The Corpus Christi City Council revived the debate after a water project update Oct. 14.

This map shows the approximate locations of the proposed Inner Harbor seawater desalination plant's intake and discharge points.

This map shows the approximate locations of the proposed Inner Harbor seawater desalination plant’s intake and discharge points.

The contentious discussion kicked off after City Councilman Everett Roy noted the absence of the proposed plant in the presentation.

It — along with alternative projects, such as drilling groundwater wells — had appeared in nearly each of the weekly updates.

“I’ve had people ask me, what did we officially do as a council, in terms of where we’re at with the Inner Harbor,” Roy said.

“If we’re going to proceed with looking at (another contractor) or looking at whatever the alternative is, then that’s one thing,” he added. “If we’re not proceeding, I think that the people deserve to know that.”

Although the council voted against continuing the contract with Kiewit Infrastructure South Co. for design of the plant, there has not been a formal vote nixing the project altogether.

Some council members contended that the vote to end the contract with Kiewit was effectively a vote to terminate the project as well.

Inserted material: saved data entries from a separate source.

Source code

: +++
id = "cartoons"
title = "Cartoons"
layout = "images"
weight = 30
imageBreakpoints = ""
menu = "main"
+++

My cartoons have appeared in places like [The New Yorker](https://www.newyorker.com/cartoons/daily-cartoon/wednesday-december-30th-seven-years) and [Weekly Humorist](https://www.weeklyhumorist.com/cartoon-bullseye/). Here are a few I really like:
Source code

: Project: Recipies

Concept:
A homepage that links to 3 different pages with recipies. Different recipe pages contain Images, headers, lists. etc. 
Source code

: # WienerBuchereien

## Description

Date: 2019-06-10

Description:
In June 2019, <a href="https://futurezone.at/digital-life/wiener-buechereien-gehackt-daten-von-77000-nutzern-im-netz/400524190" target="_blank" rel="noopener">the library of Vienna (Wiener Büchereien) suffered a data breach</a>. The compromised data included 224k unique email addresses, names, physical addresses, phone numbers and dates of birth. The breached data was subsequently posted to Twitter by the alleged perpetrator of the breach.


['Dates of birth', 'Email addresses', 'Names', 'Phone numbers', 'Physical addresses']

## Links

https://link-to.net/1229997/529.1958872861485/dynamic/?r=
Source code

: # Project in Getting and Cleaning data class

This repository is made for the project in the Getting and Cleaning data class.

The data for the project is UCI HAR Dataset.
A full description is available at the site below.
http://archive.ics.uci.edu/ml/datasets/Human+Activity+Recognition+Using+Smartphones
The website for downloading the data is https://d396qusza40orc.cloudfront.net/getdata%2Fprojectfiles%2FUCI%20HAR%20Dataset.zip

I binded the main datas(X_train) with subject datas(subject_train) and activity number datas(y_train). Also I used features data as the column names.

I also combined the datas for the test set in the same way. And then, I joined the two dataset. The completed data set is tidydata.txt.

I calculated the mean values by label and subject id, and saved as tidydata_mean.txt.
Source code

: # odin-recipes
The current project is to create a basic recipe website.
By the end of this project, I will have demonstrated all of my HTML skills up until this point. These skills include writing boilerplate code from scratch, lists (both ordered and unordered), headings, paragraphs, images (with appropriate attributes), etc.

In a workshop earlier this month, staff presented the council with a series of options that could be pursued for the project, including the possibility of taking up talks with the second-highest ranking design-builder, Acciona/Mastec.

Because the most recent discussion had been in a workshop format instead of a council meeting, there was no vote.

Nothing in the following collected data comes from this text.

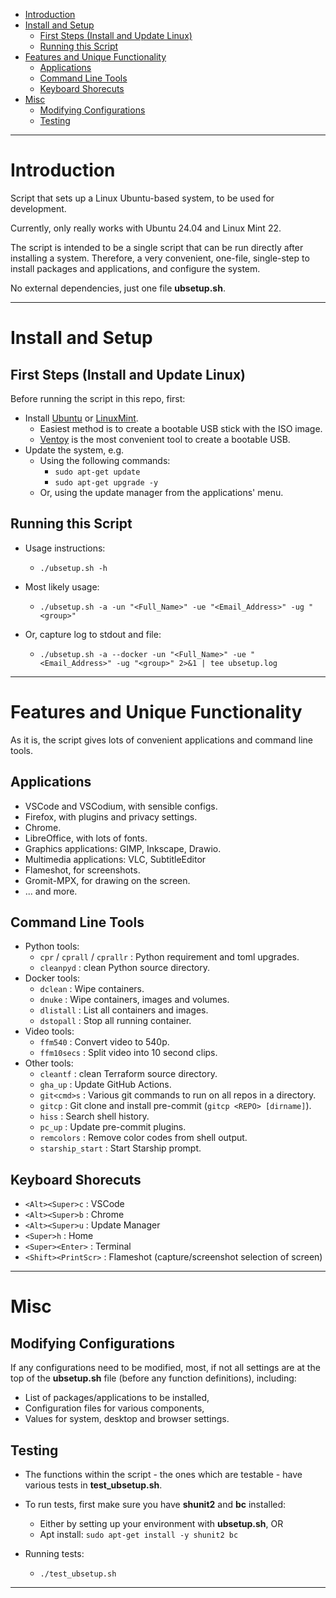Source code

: - [Introduction](#introduction)
- [Install and Setup](#install-and-setup)
  - [First Steps (Install and Update Linux)](#first-steps-install-and-update-linux)
  - [Running this Script](#running-this-script)
- [Features and Unique Functionality](#features-and-unique-functionality)
  - [Applications](#applications)
  - [Command Line Tools](#command-line-tools)
  - [Keyboard Shorecuts](#keyboard-shorecuts)
- [Misc](#misc)
  - [Modifying Configurations](#modifying-configurations)
  - [Testing](#testing)

___

# Introduction

Script that sets up a Linux Ubuntu-based system, to be used for development.

Currently, only really works with Ubuntu 24.04 and Linux Mint 22.

The script is intended to be a single script that can be run directly after
installing a system.  Therefore, a very convenient, one-file, single-step to
install packages and applications, and configure the system.

No external dependencies, just one file **ubsetup.sh**.

___

# Install and Setup

## First Steps (Install and Update Linux)

Before running the script in this repo, first:
- Install [Ubuntu](https://ubuntu.com/download/desktop) or
  [LinuxMint](https://linuxmint.com/download.php).
  - Easiest method is to create a bootable USB stick with the ISO image.
  - [Ventoy](https://www.ventoy.net/en/download.html) is the most convenient
    tool to create a bootable USB.
- Update the system, e.g.
  - Using the following commands:
    - `sudo apt-get update`
    - `sudo apt-get upgrade -y`
  - Or, using the update manager from the applications' menu.

## Running this Script

- Usage instructions:
  - `./ubsetup.sh -h`

- Most likely usage:
  - `./ubsetup.sh -a -un "<Full_Name>" -ue "<Email_Address>" -ug "<group>"`
- Or, capture log to stdout and file:
  - `./ubsetup.sh -a --docker -un "<Full_Name>" -ue "<Email_Address>" -ug "<group>" 2>&1 | tee ubsetup.log`

___

# Features and Unique Functionality

As it is, the script gives lots of convenient applications and command line
tools.

## Applications

- VSCode and VSCodium, with sensible configs.
- Firefox, with plugins and privacy settings.
- Chrome.
- LibreOffice, with lots of fonts.
- Graphics applications: GIMP, Inkscape, Drawio.
- Multimedia applications: VLC, SubtitleEditor
- Flameshot, for screenshots.
- Gromit-MPX, for drawing on the screen.
- ... and more.

## Command Line Tools

- Python tools:
  - `cpr` / `cprall` / `cprallr` : Python requirement and toml upgrades.
  - `cleanpyd` : clean Python source directory.
- Docker tools:
  - `dclean` : Wipe containers.
  - `dnuke` : Wipe containers, images and volumes.
  - `dlistall` : List all containers and images.
  - `dstopall` : Stop all running container.
- Video tools:
  - `ffm540` : Convert video to 540p.
  - `ffm10secs` : Split video into 10 second clips.
- Other tools:
  - `cleantf` : clean Terraform source directory.
  - `gha_up` : Update GitHub Actions.
  - `git<cmd>s` : Various git commands to run on all repos in a directory.
  - `gitcp` : Git clone and install pre-commit (`gitcp <REPO> [dirname]`).
  - `hiss` : Search shell history.
  - `pc_up` : Update pre-commit plugins.
  - `remcolors` : Remove color codes from shell output.
  - `starship_start` : Start Starship prompt.

## Keyboard Shorecuts

- `<Alt><Super>c` : VSCode
- `<Alt><Super>b` : Chrome
- `<Alt><Super>u` : Update Manager
- `<Super>h` : Home
- `<Super><Enter>` : Terminal
- `<Shift><PrintScr>` : Flameshot (capture/screenshot selection of screen)


___

# Misc

## Modifying Configurations

If any configurations need to be modified, most, if not all settings are at the
top of the **ubsetup.sh** file (before any function definitions), including:
  - List of packages/applications to be installed,
  - Configuration files for various components,
  - Values for system, desktop and browser settings.

## Testing

- The functions within the script - the ones which are testable - have various
  tests in **test_ubsetup.sh**.

- To run tests, first make sure you have **shunit2** and **bc** installed:
  - Either by setting up your environment with **ubsetup.sh**, OR
  - Apt install:  `sudo apt-get install -y shunit2 bc`

- Running tests:
  - `./test_ubsetup.sh`

___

The Inner Harbor project remains on the table, said Mayor Paulette Guajardo, describing the omission of the plant from the water supply update presentation as “disingenuous.”

Some council members have expressed varying degrees of interest in pursuing the project under different avenues.

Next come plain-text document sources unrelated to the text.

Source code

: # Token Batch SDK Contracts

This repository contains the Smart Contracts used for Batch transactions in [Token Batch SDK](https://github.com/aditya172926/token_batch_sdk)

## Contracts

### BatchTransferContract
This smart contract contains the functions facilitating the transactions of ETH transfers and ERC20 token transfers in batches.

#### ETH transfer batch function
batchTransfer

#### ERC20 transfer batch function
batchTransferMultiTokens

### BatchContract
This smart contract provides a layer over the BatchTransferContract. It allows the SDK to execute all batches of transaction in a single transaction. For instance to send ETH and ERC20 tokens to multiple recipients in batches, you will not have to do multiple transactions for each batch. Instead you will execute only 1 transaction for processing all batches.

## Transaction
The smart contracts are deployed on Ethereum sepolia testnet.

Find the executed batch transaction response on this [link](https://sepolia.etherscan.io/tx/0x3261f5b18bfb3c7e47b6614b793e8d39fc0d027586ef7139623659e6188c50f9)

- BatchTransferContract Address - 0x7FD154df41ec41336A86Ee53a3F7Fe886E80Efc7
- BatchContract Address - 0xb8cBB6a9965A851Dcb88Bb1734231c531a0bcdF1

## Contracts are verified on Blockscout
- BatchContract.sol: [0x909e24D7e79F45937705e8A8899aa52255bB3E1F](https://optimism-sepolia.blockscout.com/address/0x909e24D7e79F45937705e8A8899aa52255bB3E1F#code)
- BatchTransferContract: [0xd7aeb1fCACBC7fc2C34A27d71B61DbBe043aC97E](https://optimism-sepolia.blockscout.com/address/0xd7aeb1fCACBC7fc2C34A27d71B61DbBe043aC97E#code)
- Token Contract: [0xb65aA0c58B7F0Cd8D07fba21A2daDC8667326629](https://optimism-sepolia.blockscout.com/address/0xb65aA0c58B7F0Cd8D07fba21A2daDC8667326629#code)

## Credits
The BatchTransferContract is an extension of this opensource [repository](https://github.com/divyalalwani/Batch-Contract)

The council as a whole has not specifically eliminated the plant as an option to boost water supply, Guajardo said.

“We need to decide,” she said. “That decision has not been made.”

The vote to not supplement funding for Kiewit to continue design past the 30% completion mark was 6-3.

City Council members Sylvia Campos, Carolyn Vaughn, Eric Cantu, Gil Hernandez, Kaylynn Paxson and Roy supported withholding additional funding, with Guajardo and City Councilmen Mark Scott and Roland Barrera voting in dissent.

Paxson on Oct. 14 described frustration in continuing “to come back to something that we have moved past.”

At one point, she directly addressed Guajardo, stating that there was a need “to be cognizant of how we’re going to lead the people forward.”

That means making “sure that we are leading them with confidence and not taking them backwards into things that are going to bring back up confusion, uncertainty,” she said.

In two letters, the Texas Water Development Board has said low-interest financing that had been earmarked for the Inner Harbor desalination plant could not be transferred to another water supply project.

However, city officials submitted another letter to the state agency on Oct. 13 asking if the loans could be repurposed to a different water supply project, said City Manager Peter Zanoni.

One of the projects in the council’s consideration is known as the Evangeline groundwater project, which proposes to pump groundwater from a well field near Sinton.

Should the project be executed as planned, it would augment Corpus Christi’s water supply by as much as 24 million gallons of water per day.

Staff doesn’t expect a response from TWDB for as long as two months, Zanoni said, advising that it would be better to potentially return to discussion on the Inner Harbor project after receipt of the state’s response.

There’s a need for the state agency to provide an “answer to that question,” Guajardo said.

But, she added, “it’s probably going to come back as what it has multiple times.”

Cantu suggested a shorter process to decide the fate of the Inner Harbor project.

“I think we should bring it back to the council next week and get it over and done with, and it’s voted up or down,” he said.

Officials in the past had estimated the plant would come online in 2028.

“This project is not going to save our a—–, it’s not going to save us,” Cantu said. “We need to find water today, tomorrow.”